Life, it seems, is in the business of blindsiding us. So many things happen that are unexplained. My 16 year old brother has a few serious heart conditions that are putting his promising athletic career on hold and could have killed him at any point during his athletic career. They didn't, but it's still scary.

Baby's funerals and brother's heart conditions, drone strikes in Pakistan and bombings in Boston. The world is a mess. The world is scary. All I have to offer the world is Jesus. Nothing more, nothing less. My friend came to the same conclusion when thinking of her friend who has just lost a baby.
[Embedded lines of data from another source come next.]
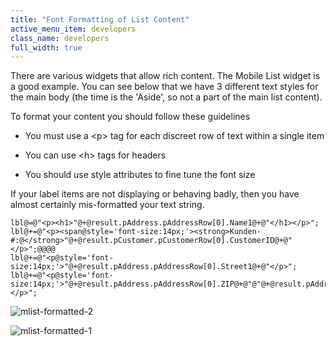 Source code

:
 ```yaml
---
title: "Font Formatting of List Content"
active_menu_item: developers
class_name: developers
full_width: true
---
```



There are various widgets that allow rich content. The Mobile List widget is a good example. You can see below that we have 3 different text styles for the main body (the time is the 'Aside', so not a part of the main list content).

To format your content you should follow these guidelines

 - You must use a \<p\> tag for each discreet row of text within a single item

 - You can use \<h\> tags for headers

 - You should use style attributes to fine tune the font size

If your label items are not displaying or behaving badly, then you have almost certainly mis-formatted your text string.

    lbl@=@"<p><h1>"@+@result.pAddress.pAddressRow[0].Name1@+@"</h1></p>";
    lbl@+=@"<p><span@style='font-size:14px;'><strong>Kunden-#:@</strong>"@+@result.pCustomer.pCustomerRow[0].CustomerID@+@"</p>";@@@@
    lbl@+=@"<p@style='font-size:14px;'>"@+@result.pAddress.pAddressRow[0].Street1@+@"</p>";
    lbl@+=@"<p@style='font-size:14px;'>"@+@result.pAddress.pAddressRow[0].ZIP@+@"@"@+@result.pAddress.pAddressRow[0].City@+@"</p>";
     
   

![mlist-formatted-2](/img/docs/mlist-formatted-2.png)

![mlist-formatted-1](/img/docs/mlist-formatted-1.png)

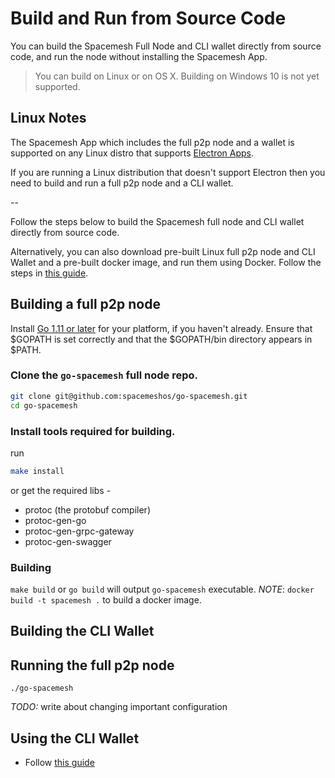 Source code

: # Build and Run from Source Code

You can build the Spacemesh Full Node and CLI wallet directly from source code, and run the node without installing the Spacemesh App.

> You can build on Linux or on OS X. Building on Windows 10 is not yet supported.

## Linux Notes

The Spacemesh App which includes the full p2p node and a wallet is supported on any Linux distro that supports [Electron Apps](https://electronjs.org/docs/tutorial/support).

If you are running a Linux distribution that doesn't support Electron then you need to build and run a full p2p node and a CLI wallet.

--

Follow the steps below to build the Spacemesh full node and CLI wallet directly from source code.

Alternatively, you can also download pre-built Linux full p2p node and CLI Wallet and a pre-built docker image, and run them using Docker. Follow the steps in [this guide](docker.md). 

## Building a full p2p node

Install [Go 1.11 or later](https://golang.org/dl/) for your platform, if you haven't already.
Ensure that $GOPATH is set correctly and that the $GOPATH/bin directory appears in $PATH.

### Clone the `go-spacemesh` full node repo.

```bash
git clone git@github.com:spacemeshos/go-spacemesh.git
cd go-spacemesh
```

### Install tools required for building.

run 
```bash
make install
```
    
or get the required libs -
* protoc (the protobuf compiler)
* protoc-gen-go
* protoc-gen-grpc-gateway
* protoc-gen-swagger

### Building 

`make build` or `go build` will output `go-spacemesh` executable.
*NOTE*: `docker build -t spacemesh .` to build a docker image.

## Building the CLI Wallet

## Running the full p2p node

```./go-spacemesh```

*TODO:* write about changing important configuration

## Using the CLI Wallet

- Follow [this guide](cli_wallet.md)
Any attempt I make at concluding this post will be lacking, will be quite lacking. God is in the business of redemption, but when I hear stories of extreme personal lost, like a baby dying, and stories of extreme community loss, like the bombing of a marathon, I wonder where His redemption is.

Still, I believe: Come, Lord Jesus, come. We are hearing, waiting O Lord, in the near dawn of Your second coming. Come, Lord Jesus, come. And quickly!


  1. Amen. A co-worker shared with me last week that she is mad at God because of all the loss she has had to experience (her husband and two brothers all died young). I don't have answers for her (at least, not satisfying ones), but I keep praying Jesus shows her who he is.

  2. I am also praying, Aimee. Come, Lord Jesus, come.